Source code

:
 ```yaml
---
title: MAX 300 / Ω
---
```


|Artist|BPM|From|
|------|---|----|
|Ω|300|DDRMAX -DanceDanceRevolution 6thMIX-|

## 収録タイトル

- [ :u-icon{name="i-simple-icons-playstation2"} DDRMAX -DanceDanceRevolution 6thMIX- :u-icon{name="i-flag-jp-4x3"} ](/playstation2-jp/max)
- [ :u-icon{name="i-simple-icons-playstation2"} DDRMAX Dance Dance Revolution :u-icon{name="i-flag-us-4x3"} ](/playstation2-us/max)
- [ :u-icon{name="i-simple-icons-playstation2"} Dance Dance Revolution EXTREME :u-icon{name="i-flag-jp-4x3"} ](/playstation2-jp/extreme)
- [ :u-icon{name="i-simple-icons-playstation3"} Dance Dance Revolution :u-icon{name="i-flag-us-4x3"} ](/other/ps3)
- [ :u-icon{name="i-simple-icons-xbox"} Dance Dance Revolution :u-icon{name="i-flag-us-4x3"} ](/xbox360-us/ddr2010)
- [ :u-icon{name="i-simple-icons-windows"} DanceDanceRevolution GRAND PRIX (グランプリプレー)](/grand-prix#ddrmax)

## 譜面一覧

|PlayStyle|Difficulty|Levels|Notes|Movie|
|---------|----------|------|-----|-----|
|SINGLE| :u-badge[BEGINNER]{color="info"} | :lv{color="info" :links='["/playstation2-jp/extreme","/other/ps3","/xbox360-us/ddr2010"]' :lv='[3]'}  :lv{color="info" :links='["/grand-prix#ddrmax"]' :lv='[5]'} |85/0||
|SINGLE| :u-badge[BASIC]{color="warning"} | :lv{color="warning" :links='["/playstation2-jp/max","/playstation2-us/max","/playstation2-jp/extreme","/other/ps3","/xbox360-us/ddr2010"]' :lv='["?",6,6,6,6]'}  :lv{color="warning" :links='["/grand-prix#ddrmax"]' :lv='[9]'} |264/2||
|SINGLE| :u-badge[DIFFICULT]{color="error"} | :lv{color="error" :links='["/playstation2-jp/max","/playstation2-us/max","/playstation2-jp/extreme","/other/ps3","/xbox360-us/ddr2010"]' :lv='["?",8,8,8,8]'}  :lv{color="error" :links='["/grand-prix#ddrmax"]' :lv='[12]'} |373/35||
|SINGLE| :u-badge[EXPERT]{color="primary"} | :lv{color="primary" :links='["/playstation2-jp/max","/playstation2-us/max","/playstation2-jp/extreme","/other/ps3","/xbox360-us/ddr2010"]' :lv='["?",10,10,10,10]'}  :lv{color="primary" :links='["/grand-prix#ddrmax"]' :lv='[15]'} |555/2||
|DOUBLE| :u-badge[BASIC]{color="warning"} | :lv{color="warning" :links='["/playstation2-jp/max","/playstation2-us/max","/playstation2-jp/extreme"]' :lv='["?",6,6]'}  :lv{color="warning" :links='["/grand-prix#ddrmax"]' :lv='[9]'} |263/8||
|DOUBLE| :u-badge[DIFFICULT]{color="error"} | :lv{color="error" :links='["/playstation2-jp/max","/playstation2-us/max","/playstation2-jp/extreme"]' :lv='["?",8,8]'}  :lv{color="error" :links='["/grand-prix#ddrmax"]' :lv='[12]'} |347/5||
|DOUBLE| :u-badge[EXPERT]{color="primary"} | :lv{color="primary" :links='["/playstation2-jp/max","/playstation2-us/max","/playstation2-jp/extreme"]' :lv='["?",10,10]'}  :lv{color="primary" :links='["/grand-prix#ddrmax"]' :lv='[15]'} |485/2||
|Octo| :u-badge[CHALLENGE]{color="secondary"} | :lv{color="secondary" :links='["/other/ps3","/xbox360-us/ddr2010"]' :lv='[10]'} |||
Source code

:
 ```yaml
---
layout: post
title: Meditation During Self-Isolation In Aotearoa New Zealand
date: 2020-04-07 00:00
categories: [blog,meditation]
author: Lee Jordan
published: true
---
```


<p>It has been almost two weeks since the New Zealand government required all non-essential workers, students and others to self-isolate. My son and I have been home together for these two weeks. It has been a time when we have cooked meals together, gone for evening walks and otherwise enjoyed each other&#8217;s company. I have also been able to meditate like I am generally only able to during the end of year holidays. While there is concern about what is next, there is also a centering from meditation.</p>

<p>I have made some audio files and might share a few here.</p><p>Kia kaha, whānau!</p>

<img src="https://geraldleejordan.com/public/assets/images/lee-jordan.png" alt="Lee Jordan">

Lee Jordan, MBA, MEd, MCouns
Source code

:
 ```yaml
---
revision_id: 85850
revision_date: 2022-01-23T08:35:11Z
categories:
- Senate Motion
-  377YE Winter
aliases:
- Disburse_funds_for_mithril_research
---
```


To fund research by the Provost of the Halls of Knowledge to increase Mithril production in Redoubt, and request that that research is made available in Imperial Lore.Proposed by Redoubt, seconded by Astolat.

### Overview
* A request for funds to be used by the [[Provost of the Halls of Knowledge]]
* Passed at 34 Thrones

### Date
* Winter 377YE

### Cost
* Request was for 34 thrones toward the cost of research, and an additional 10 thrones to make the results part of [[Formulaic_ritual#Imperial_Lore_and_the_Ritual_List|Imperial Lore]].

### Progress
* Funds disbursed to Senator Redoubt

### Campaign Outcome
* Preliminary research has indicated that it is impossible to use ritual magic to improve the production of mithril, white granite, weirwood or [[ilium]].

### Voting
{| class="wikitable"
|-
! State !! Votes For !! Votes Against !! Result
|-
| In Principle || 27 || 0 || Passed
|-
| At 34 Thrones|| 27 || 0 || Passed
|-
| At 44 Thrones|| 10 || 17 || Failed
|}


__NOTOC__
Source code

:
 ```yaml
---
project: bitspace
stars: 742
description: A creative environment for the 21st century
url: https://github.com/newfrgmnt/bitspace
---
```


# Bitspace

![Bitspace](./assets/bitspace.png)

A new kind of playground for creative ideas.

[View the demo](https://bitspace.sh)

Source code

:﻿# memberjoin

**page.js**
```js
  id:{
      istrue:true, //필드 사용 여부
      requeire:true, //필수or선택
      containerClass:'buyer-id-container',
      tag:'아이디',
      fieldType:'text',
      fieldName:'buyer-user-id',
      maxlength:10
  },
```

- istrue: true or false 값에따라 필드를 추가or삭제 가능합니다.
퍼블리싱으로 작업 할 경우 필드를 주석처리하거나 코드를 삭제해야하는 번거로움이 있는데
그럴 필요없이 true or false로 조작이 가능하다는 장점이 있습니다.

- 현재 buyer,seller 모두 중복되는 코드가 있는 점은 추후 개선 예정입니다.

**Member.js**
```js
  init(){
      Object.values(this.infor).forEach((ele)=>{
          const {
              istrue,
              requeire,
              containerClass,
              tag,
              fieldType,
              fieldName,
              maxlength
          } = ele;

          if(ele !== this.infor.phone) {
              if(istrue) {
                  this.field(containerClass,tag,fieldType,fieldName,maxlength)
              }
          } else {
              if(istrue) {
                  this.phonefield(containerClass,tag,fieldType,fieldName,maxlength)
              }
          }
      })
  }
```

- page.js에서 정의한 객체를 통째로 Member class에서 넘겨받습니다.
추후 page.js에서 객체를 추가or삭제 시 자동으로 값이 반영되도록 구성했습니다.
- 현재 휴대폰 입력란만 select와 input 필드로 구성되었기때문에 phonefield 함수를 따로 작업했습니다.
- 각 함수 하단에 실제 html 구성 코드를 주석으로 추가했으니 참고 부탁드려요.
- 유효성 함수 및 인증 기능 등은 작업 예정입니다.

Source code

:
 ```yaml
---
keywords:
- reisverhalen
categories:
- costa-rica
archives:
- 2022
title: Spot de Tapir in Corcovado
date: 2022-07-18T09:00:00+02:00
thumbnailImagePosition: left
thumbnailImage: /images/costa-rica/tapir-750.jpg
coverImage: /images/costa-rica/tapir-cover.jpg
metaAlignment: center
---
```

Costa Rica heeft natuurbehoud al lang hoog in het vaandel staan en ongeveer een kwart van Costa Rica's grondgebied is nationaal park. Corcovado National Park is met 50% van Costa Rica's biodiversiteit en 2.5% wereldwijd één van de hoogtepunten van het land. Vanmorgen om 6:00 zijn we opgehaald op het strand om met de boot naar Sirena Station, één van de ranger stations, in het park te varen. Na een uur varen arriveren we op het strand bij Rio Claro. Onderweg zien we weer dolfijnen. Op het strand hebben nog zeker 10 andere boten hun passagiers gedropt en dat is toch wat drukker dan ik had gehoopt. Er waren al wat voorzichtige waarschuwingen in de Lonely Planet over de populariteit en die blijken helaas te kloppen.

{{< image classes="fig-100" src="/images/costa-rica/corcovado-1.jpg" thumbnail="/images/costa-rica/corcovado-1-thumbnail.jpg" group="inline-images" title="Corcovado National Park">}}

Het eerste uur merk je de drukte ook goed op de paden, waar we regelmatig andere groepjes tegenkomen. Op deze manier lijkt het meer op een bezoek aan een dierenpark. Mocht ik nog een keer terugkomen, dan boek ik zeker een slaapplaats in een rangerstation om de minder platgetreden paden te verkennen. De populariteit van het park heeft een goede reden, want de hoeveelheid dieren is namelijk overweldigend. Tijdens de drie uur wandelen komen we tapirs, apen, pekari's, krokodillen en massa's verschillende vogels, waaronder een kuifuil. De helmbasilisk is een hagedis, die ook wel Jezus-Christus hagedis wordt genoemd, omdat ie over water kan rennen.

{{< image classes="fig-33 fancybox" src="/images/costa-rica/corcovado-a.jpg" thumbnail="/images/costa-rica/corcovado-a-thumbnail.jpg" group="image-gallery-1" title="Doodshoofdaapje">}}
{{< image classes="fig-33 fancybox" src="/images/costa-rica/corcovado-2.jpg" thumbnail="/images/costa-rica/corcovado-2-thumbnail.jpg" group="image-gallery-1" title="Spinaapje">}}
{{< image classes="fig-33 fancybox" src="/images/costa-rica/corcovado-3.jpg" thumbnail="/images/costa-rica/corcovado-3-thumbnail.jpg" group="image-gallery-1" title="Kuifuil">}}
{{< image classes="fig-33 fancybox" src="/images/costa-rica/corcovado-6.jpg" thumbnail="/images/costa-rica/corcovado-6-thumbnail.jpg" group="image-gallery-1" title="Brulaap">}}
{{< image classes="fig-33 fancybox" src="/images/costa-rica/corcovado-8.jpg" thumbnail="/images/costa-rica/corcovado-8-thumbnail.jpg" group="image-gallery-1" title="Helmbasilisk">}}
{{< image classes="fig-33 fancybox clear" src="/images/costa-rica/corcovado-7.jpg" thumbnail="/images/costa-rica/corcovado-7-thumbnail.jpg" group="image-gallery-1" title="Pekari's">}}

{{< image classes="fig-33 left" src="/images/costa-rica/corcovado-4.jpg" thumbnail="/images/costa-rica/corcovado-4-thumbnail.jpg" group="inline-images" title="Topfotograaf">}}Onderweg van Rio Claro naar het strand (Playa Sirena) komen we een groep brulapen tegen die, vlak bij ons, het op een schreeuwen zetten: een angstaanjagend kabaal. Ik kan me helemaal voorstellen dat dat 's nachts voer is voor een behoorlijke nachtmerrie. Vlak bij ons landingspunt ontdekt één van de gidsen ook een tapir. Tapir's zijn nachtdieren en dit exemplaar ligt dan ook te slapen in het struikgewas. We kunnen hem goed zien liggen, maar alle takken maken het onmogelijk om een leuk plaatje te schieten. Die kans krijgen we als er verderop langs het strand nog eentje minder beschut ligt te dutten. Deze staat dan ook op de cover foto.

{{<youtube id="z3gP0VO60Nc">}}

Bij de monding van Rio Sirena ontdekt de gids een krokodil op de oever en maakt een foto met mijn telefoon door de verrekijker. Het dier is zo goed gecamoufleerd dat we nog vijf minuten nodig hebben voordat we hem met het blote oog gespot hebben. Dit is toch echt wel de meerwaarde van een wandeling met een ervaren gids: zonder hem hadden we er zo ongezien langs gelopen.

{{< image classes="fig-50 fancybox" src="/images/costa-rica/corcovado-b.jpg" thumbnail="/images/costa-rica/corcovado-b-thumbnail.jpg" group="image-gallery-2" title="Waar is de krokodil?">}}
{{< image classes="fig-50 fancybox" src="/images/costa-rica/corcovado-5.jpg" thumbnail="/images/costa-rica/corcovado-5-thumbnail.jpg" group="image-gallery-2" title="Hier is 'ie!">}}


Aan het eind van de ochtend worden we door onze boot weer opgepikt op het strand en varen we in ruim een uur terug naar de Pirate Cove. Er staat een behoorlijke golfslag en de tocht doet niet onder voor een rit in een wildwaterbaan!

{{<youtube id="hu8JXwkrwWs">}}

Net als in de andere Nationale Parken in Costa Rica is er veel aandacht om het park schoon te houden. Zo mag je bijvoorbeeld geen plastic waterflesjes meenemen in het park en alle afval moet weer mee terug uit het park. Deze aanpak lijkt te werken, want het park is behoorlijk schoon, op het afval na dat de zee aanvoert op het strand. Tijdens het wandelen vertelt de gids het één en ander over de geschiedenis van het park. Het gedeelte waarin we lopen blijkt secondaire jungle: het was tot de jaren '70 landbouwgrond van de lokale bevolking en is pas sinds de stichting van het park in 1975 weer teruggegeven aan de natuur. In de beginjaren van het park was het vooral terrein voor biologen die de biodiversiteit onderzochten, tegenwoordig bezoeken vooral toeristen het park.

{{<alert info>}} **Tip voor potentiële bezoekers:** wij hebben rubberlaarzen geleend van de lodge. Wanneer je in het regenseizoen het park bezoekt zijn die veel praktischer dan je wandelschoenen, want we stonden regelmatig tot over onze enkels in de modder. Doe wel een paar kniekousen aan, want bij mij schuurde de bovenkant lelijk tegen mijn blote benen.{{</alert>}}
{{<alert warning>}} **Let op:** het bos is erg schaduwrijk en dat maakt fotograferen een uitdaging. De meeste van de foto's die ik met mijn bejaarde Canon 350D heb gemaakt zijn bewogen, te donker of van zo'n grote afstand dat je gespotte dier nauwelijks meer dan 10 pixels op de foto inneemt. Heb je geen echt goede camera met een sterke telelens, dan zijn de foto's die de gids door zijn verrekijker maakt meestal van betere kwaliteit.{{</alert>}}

• • • •

# Exercise aim:
Find the line that contains "Net als in de" in the data above. Reproduce it and every later line exactly, through the last one.

# Task response:
Net als in de andere Nationale Parken in Costa Rica is er veel aandacht om het park schoon te houden. Zo mag je bijvoorbeeld geen plastic waterflesjes meenemen in het park en alle afval moet weer mee terug uit het park. Deze aanpak lijkt te werken, want het park is behoorlijk schoon, op het afval na dat de zee aanvoert op het strand. Tijdens het wandelen vertelt de gids het één en ander over de geschiedenis van het park. Het gedeelte waarin we lopen blijkt secondaire jungle: het was tot de jaren '70 landbouwgrond van de lokale bevolking en is pas sinds de stichting van het park in 1975 weer teruggegeven aan de natuur. In de beginjaren van het park was het vooral terrein voor biologen die de biodiversiteit onderzochten, tegenwoordig bezoeken vooral toeristen het park.

{{<alert info>}} **Tip voor potentiële bezoekers:** wij hebben rubberlaarzen geleend van de lodge. Wanneer je in het regenseizoen het park bezoekt zijn die veel praktischer dan je wandelschoenen, want we stonden regelmatig tot over onze enkels in de modder. Doe wel een paar kniekousen aan, want bij mij schuurde de bovenkant lelijk tegen mijn blote benen.{{</alert>}}
{{<alert warning>}} **Let op:** het bos is erg schaduwrijk en dat maakt fotograferen een uitdaging. De meeste van de foto's die ik met mijn bejaarde Canon 350D heb gemaakt zijn bewogen, te donker of van zo'n grote afstand dat je gespotte dier nauwelijks meer dan 10 pixels op de foto inneemt. Heb je geen echt goede camera met een sterke telelens, dan zijn de foto's die de gids door zijn verrekijker maakt meestal van betere kwaliteit.{{</alert>}}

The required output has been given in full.